- **Dataset entries**
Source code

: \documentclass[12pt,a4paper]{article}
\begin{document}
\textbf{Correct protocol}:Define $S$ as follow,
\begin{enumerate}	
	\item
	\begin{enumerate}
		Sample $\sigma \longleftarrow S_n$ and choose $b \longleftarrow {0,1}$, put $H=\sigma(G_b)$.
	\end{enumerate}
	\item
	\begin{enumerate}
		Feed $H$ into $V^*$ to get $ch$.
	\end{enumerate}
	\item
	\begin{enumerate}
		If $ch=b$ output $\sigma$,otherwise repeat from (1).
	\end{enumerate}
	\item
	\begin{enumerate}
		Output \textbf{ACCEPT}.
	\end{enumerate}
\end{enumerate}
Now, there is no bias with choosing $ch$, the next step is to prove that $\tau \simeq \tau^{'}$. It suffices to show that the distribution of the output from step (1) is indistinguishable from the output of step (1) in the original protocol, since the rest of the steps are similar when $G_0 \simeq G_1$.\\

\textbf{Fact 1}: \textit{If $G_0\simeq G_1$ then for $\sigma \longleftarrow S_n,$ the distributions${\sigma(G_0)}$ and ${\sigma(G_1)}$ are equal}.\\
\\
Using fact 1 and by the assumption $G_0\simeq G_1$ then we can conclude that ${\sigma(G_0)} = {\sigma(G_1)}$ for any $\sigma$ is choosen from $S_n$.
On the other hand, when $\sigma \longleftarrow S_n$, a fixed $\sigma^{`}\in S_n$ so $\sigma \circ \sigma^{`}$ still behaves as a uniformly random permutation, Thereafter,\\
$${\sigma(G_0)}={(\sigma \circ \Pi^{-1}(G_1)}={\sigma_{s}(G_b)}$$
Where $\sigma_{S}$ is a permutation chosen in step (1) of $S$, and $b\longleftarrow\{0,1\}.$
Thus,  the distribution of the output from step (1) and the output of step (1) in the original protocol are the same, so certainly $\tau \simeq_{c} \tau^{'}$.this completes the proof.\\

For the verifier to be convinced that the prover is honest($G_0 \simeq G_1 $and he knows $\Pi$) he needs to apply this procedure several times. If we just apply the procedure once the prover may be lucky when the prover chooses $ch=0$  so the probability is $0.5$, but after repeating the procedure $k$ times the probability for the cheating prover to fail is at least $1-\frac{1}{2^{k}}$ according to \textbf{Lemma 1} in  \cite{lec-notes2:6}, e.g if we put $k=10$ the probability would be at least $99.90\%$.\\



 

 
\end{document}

- **Aim of the exercise**
Please retype the data above exactly, including every line.

- **Problem solution**
Source code

: \documentclass[12pt,a4paper]{article}
\begin{document}
\textbf{Correct protocol}:Define $S$ as follow,
\begin{enumerate}	
	\item
	\begin{enumerate}
		Sample $\sigma \longleftarrow S_n$ and choose $b \longleftarrow {0,1}$, put $H=\sigma(G_b)$.
	\end{enumerate}
	\item
	\begin{enumerate}
		Feed $H$ into $V^*$ to get $ch$.
	\end{enumerate}
	\item
	\begin{enumerate}
		If $ch=b$ output $\sigma$,otherwise repeat from (1).
	\end{enumerate}
	\item
	\begin{enumerate}
		Output \textbf{ACCEPT}.
	\end{enumerate}
\end{enumerate}
Now, there is no bias with choosing $ch$, the next step is to prove that $\tau \simeq \tau^{'}$. It suffices to show that the distribution of the output from step (1) is indistinguishable from the output of step (1) in the original protocol, since the rest of the steps are similar when $G_0 \simeq G_1$.\\

\textbf{Fact 1}: \textit{If $G_0\simeq G_1$ then for $\sigma \longleftarrow S_n,$ the distributions${\sigma(G_0)}$ and ${\sigma(G_1)}$ are equal}.\\
\\
Using fact 1 and by the assumption $G_0\simeq G_1$ then we can conclude that ${\sigma(G_0)} = {\sigma(G_1)}$ for any $\sigma$ is choosen from $S_n$.
On the other hand, when $\sigma \longleftarrow S_n$, a fixed $\sigma^{`}\in S_n$ so $\sigma \circ \sigma^{`}$ still behaves as a uniformly random permutation, Thereafter,\\
$${\sigma(G_0)}={(\sigma \circ \Pi^{-1}(G_1)}={\sigma_{s}(G_b)}$$
Where $\sigma_{S}$ is a permutation chosen in step (1) of $S$, and $b\longleftarrow\{0,1\}.$
Thus,  the distribution of the output from step (1) and the output of step (1) in the original protocol are the same, so certainly $\tau \simeq_{c} \tau^{'}$.this completes the proof.\\

For the verifier to be convinced that the prover is honest($G_0 \simeq G_1 $and he knows $\Pi$) he needs to apply this procedure several times. If we just apply the procedure once the prover may be lucky when the prover chooses $ch=0$  so the probability is $0.5$, but after repeating the procedure $k$ times the probability for the cheating prover to fail is at least $1-\frac{1}{2^{k}}$ according to \textbf{Lemma 1} in  \cite{lec-notes2:6}, e.g if we put $k=10$ the probability would be at least $99.90\%$.\\



 

 
\end{document}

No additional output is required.